DETROIT – Ford Motor on Tuesday said it plans to nearly double annual production capacity of its upcoming electric F-150 pickup to 150,000 vehicles per year by mid-2023, citing strong consumer demand.
The increase is a positive sign of demand for the F-150 Lightning as well as electric vehicles in general but also shows Ford significantly underestimated demand for the truck, causing it to now scramble to increase it. This is the second time Ford has said it plans to double production of the vehicle, which is due out in the spring. Initial production was set for about 40,000 units.
“The reception of this vehicle has been absolutely incredible,” Kumar Galhotra, Ford president of the Americas & international markets, said Tuesday during CNBC’s “Squawk Box.”
Shares of Ford were up by about 3% during pre-market trading.
Ford’s production plans come before the automaker starts taking orders for the vehicle on Thursday. The company received about 200,000 nonbinding reservations for the truck before it stopped taking the pre-orders last month.
At that time, Ford CEO Jim Farley told CNBC that the company was doing “whatever it takes” to double production capacity for the F-150 Lightning.
“We had to stop reservations, we got so many,” Farley told CNBC’s Jim Cramer. “We stopped at 200,000, and those are orders. Hard orders.”
Ford said it will be implementing a “wave-by-wave reservation process,” with reservation holders being asked to watch for an invitation via email from Ford or to log into their Ford.com account over the next few months to place an order for their vehicle.

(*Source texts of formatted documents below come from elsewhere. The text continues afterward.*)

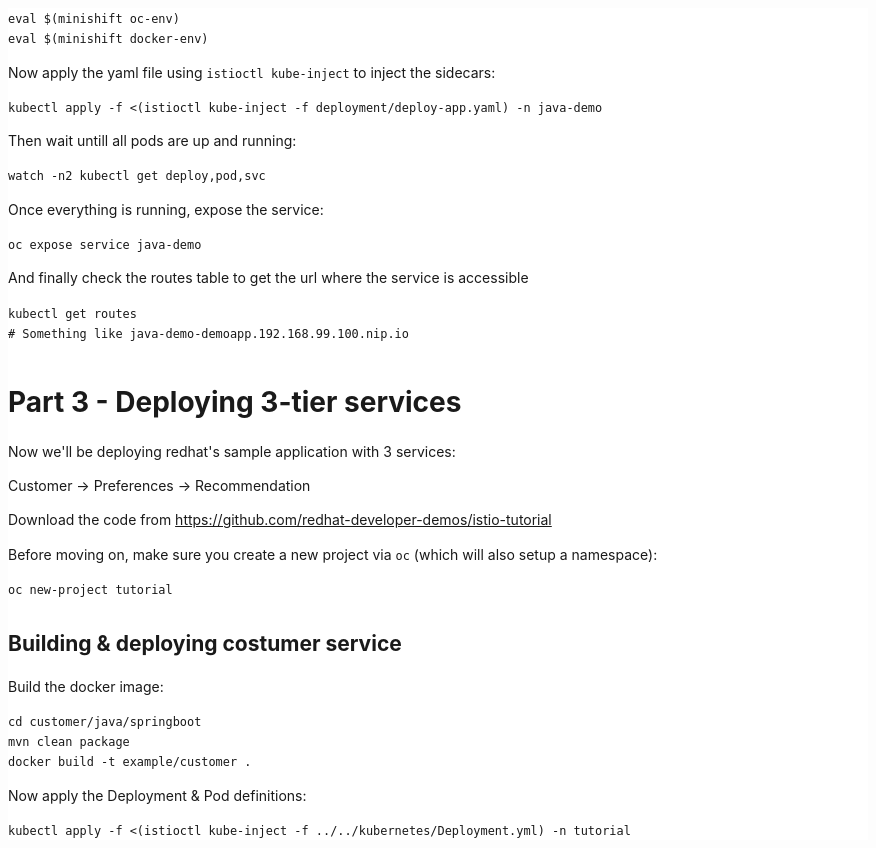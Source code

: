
 ```
eval $(minishift oc-env)
eval $(minishift docker-env)
```

Now apply the yaml file using `istioctl kube-inject` to inject the sidecars:

```
kubectl apply -f <(istioctl kube-inject -f deployment/deploy-app.yaml) -n java-demo
```

Then wait untill all pods are up and running:

```
watch -n2 kubectl get deploy,pod,svc
```

Once everything is running, expose the service:

```
oc expose service java-demo
```

And finally check the routes table to get the url where the service is accessible

```
kubectl get routes
# Something like java-demo-demoapp.192.168.99.100.nip.io
```

# Part 3 - Deploying 3-tier services

Now we'll be deploying redhat's sample application with 3 services:

Customer -> Preferences -> Recommendation

Download the code from https://github.com/redhat-developer-demos/istio-tutorial

Before moving on, make sure you create a new project via `oc` (which will
also setup a namespace):

```
oc new-project tutorial
```

## Building & deploying costumer service

Build the docker image:

```
cd customer/java/springboot
mvn clean package
docker build -t example/customer .
```

Now apply the Deployment & Pod definitions:

```
kubectl apply -f <(istioctl kube-inject -f ../../kubernetes/Deployment.yml) -n tutorial
```
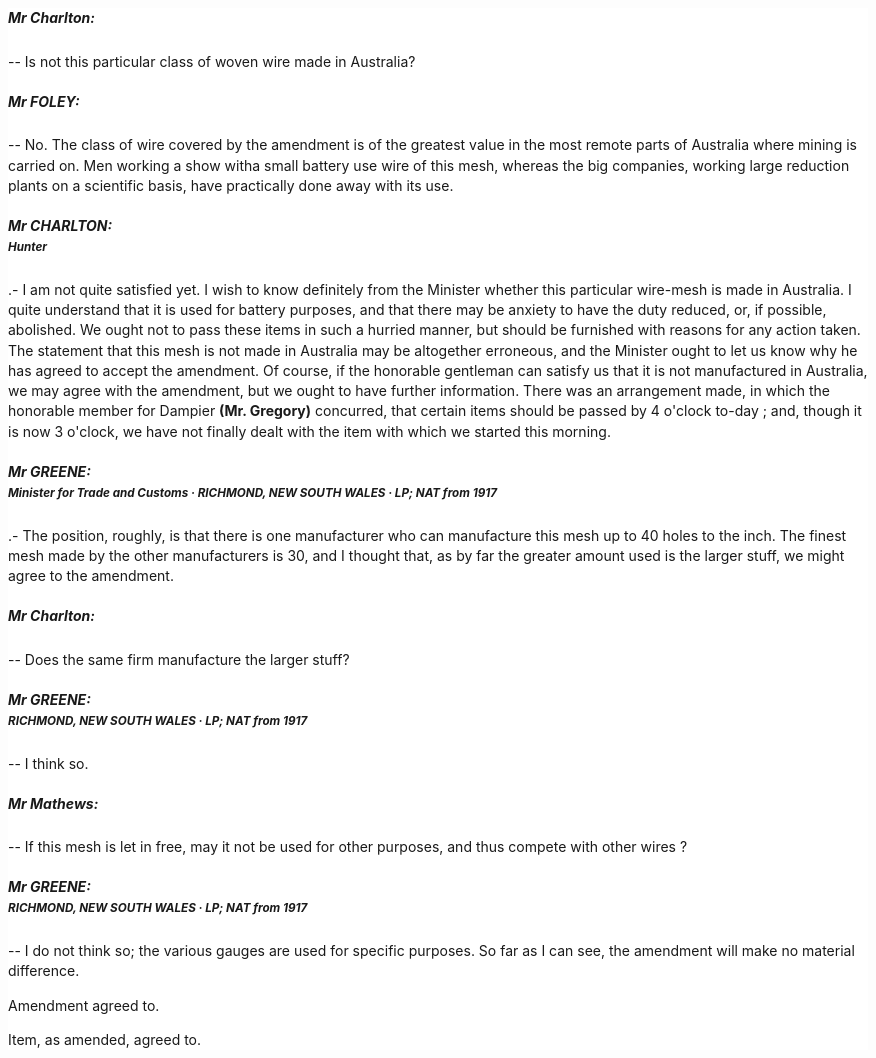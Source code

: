 ##### Mr Charlton:

--  Is not this particular class of woven wire made in Australia? 

##### Mr FOLEY:

-- No. The class of wire covered by the amendment is of the greatest value in the most remote parts of Australia where mining is carried on. Men working a show witha small battery use wire of this mesh, whereas the big companies, working large reduction plants on a scientific basis, have practically done away with its use. 

##### Mr CHARLTON:<br><small class="text-muted">Hunter</small>

.- I am not quite satisfied yet. I wish to know definitely from the Minister whether this particular wire-mesh is made in Australia. I quite understand that it is used for battery purposes, and that there may be anxiety to have the duty reduced, or, if possible, abolished. We ought not to pass these items in such a hurried manner, but should be furnished with reasons for any action taken. The statement that this mesh is not made in Australia may be altogether erroneous, and the Minister ought to let us know why he has agreed to accept the amendment. Of course, if the honorable gentleman can satisfy us that it is not manufactured in Australia, we may agree with the amendment, but we ought to have further information. There was an arrangement made, in which the honorable member for Dampier  **(Mr. Gregory)**  concurred, that certain items should be passed by 4 o'clock to-day ; and, though it is now 3 o'clock, we have not finally dealt with the item with which we started this morning. 

##### Mr GREENE:<br><small class="text-muted">Minister for Trade and Customs &middot; RICHMOND, NEW SOUTH WALES &middot; LP; NAT from 1917</small>

.- The position, roughly, is that there is one manufacturer who can manufacture this mesh up to 40 holes to the inch. The finest mesh made by the other manufacturers is 30, and I thought that, as by far the greater amount used is the larger stuff, we might agree to the amendment. 

##### Mr Charlton:

--  Does the same firm manufacture the larger stuff? 

##### Mr GREENE:<br><small class="text-muted">RICHMOND, NEW SOUTH WALES &middot; LP; NAT from 1917</small>

-- I think so. 

##### Mr Mathews:

--  If this mesh is let in free, may it not be used for other purposes, and thus compete with other wires ? 

##### Mr GREENE:<br><small class="text-muted">RICHMOND, NEW SOUTH WALES &middot; LP; NAT from 1917</small>

-- I do not think so; the various gauges are used for specific purposes. So far as I can see, the amendment will make no material difference. 

Amendment agreed to. 

Item, as amended, agreed to. 
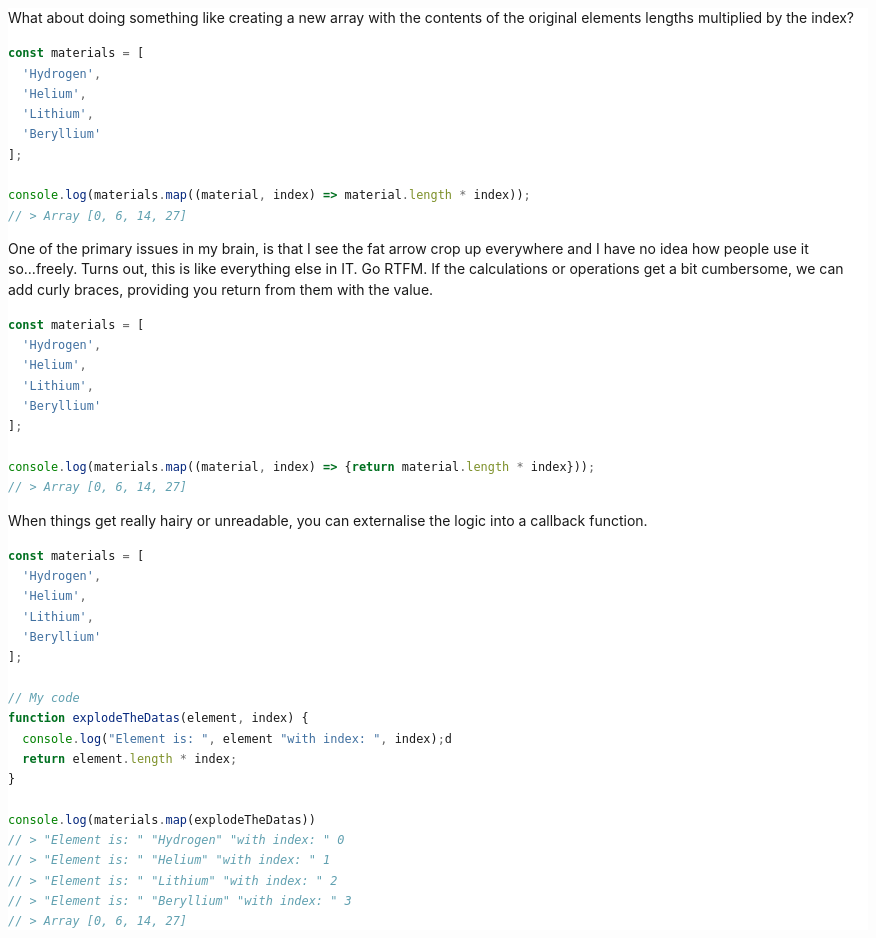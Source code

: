 What about doing something like creating a new array with the contents of the original elements lengths multiplied by the index?

```javascript
const materials = [
  'Hydrogen',
  'Helium',
  'Lithium',
  'Beryllium'
];

console.log(materials.map((material, index) => material.length * index));
// > Array [0, 6, 14, 27]
```

One of the primary issues in my brain, is that I see the fat arrow crop up everywhere and I have no idea how people use it so...freely. Turns out, this is like everything else in IT. Go RTFM. If the calculations or operations get a bit cumbersome, we can add curly braces, providing you return from them with the value.

```javascript
const materials = [
  'Hydrogen',
  'Helium',
  'Lithium',
  'Beryllium'
];

console.log(materials.map((material, index) => {return material.length * index}));
// > Array [0, 6, 14, 27]
```

When things get really hairy or unreadable, you can externalise the logic into a callback function.

```javascript
const materials = [
  'Hydrogen',
  'Helium',
  'Lithium',
  'Beryllium'
];

// My code
function explodeTheDatas(element, index) {
  console.log("Element is: ", element "with index: ", index);d
  return element.length * index;
}

console.log(materials.map(explodeTheDatas))
// > "Element is: " "Hydrogen" "with index: " 0
// > "Element is: " "Helium" "with index: " 1
// > "Element is: " "Lithium" "with index: " 2
// > "Element is: " "Beryllium" "with index: " 3
// > Array [0, 6, 14, 27]
```
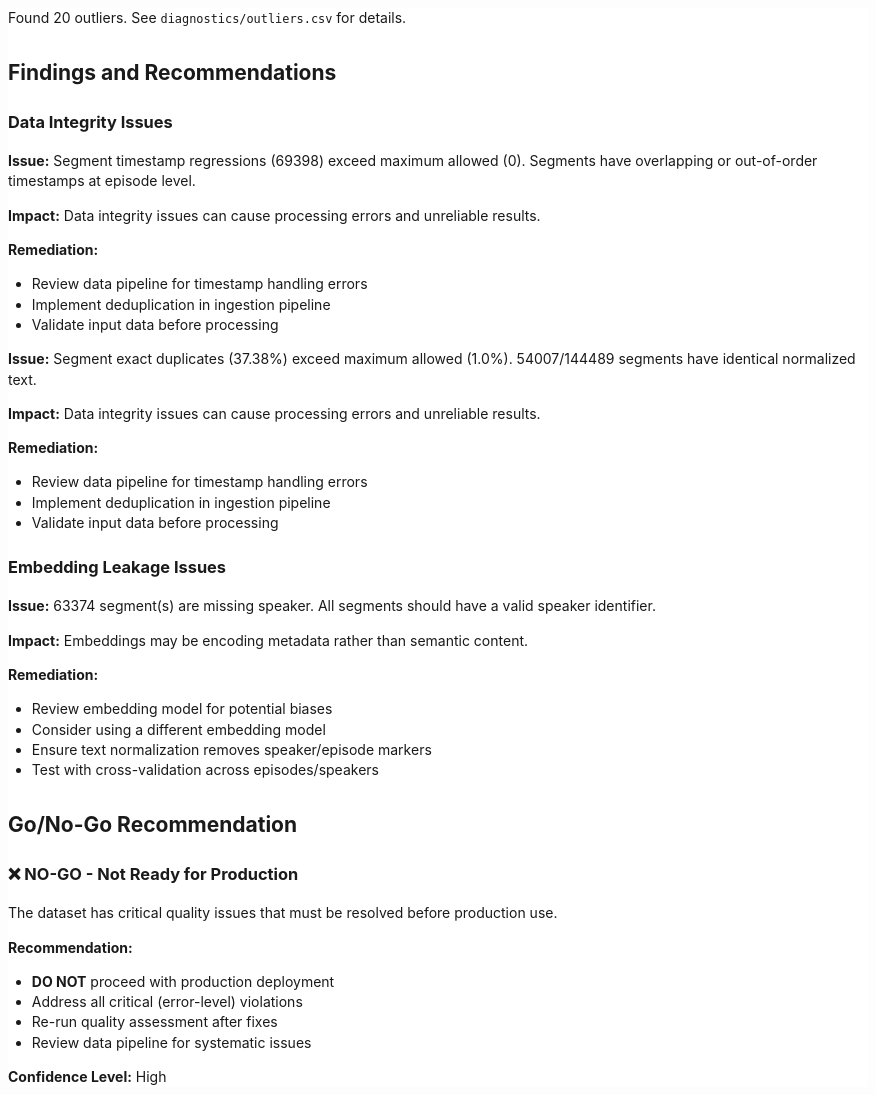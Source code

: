 Found 20 outliers. See `diagnostics/outliers.csv` for details.



## Findings and Recommendations

### Data Integrity Issues

**Issue:** Segment timestamp regressions (69398) exceed maximum allowed (0). Segments have overlapping or out-of-order timestamps at episode level.

**Impact:** Data integrity issues can cause processing errors and unreliable results.

**Remediation:**
- Review data pipeline for timestamp handling errors
- Implement deduplication in ingestion pipeline
- Validate input data before processing

**Issue:** Segment exact duplicates (37.38%) exceed maximum allowed (1.0%). 54007/144489 segments have identical normalized text.

**Impact:** Data integrity issues can cause processing errors and unreliable results.

**Remediation:**
- Review data pipeline for timestamp handling errors
- Implement deduplication in ingestion pipeline
- Validate input data before processing

### Embedding Leakage Issues

**Issue:** 63374 segment(s) are missing speaker. All segments should have a valid speaker identifier.

**Impact:** Embeddings may be encoding metadata rather than semantic content.

**Remediation:**
- Review embedding model for potential biases
- Consider using a different embedding model
- Ensure text normalization removes speaker/episode markers
- Test with cross-validation across episodes/speakers



## Go/No-Go Recommendation

### ❌ **NO-GO** - Not Ready for Production

The dataset has critical quality issues that must be resolved before production use.

**Recommendation:**
- **DO NOT** proceed with production deployment
- Address all critical (error-level) violations
- Re-run quality assessment after fixes
- Review data pipeline for systematic issues

**Confidence Level:** High
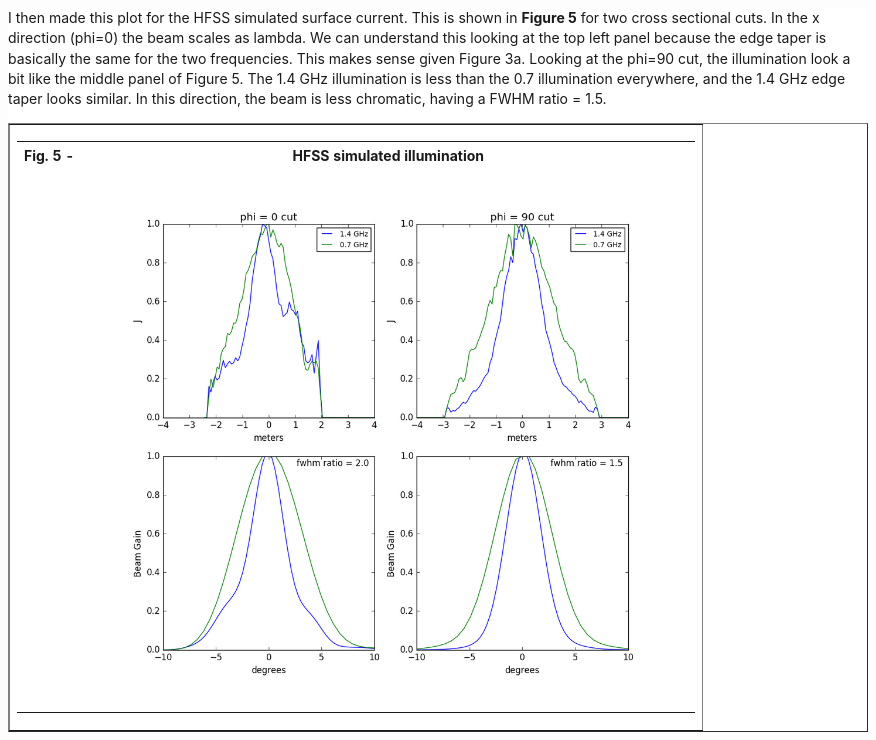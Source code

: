 </center>


I then made this plot for the HFSS simulated surface current. This is shown in
**Figure 5** for two cross sectional cuts. In the x direction (phi=0) the beam
scales as lambda. We can understand this looking at the top left panel because
the edge taper is basically the same for the two frequencies. This makes sense
given Figure 3a. Looking at the phi=90 cut, the illumination look a bit like the
middle panel of Figure 5. The 1.4 GHz illumination is less than the 0.7
illumination everywhere, and the 1.4 GHz edge taper looks similar. In this
direction, the beam is less chromatic, having a FWHM ratio = 1.5.


<p>
<center>
<table border="1" cellpadding="0" cellspacing="0">
<tr><td>
  <table border="0" cellpadding="5" cellspacing="0">
  <tr><th>Fig.&nbsp;5&nbsp;-</th>
      <th>HFSS simulated illumination</th>
  </tr>
  <tr><td>&nbsp;</td>
      <td><a href="chrom_fig2.png"><img src="chrom_fig2.png" width=600></a></td>
  </tr>
  </table>
</td></tr>
</table>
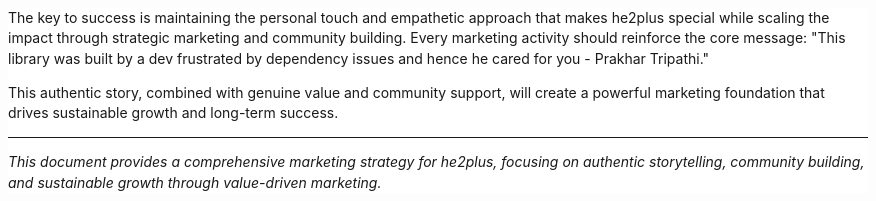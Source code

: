The key to success is maintaining the personal touch and empathetic approach that makes he2plus special while scaling the impact through strategic marketing and community building. Every marketing activity should reinforce the core message: "This library was built by a dev frustrated by dependency issues and hence he cared for you - Prakhar Tripathi."

This authentic story, combined with genuine value and community support, will create a powerful marketing foundation that drives sustainable growth and long-term success.

---

*This document provides a comprehensive marketing strategy for he2plus, focusing on authentic storytelling, community building, and sustainable growth through value-driven marketing.*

This week is the final pre-build phase before transitioning into mass production of F-150 Lightning trucks for retail customers and F-150 Lightning Pro for commercial customers, Ford said.
Ford’s production plans come a day before General Motors is scheduled to reveal an electric version of its Chevrolet Silverado. The pickup is expected to compete more directly with the F-150 Lightning than its GMC Hummer EV, which recently started shipping to consumers. The Silverado isn’t expected to go on sale until 2023.
Pricing for the F-150 Lightning, much like the traditional pickup, has a wide range. A work-oriented version of the truck will start at $39,974. More consumer-centric models will start at $52,974 and top out at around $90,000.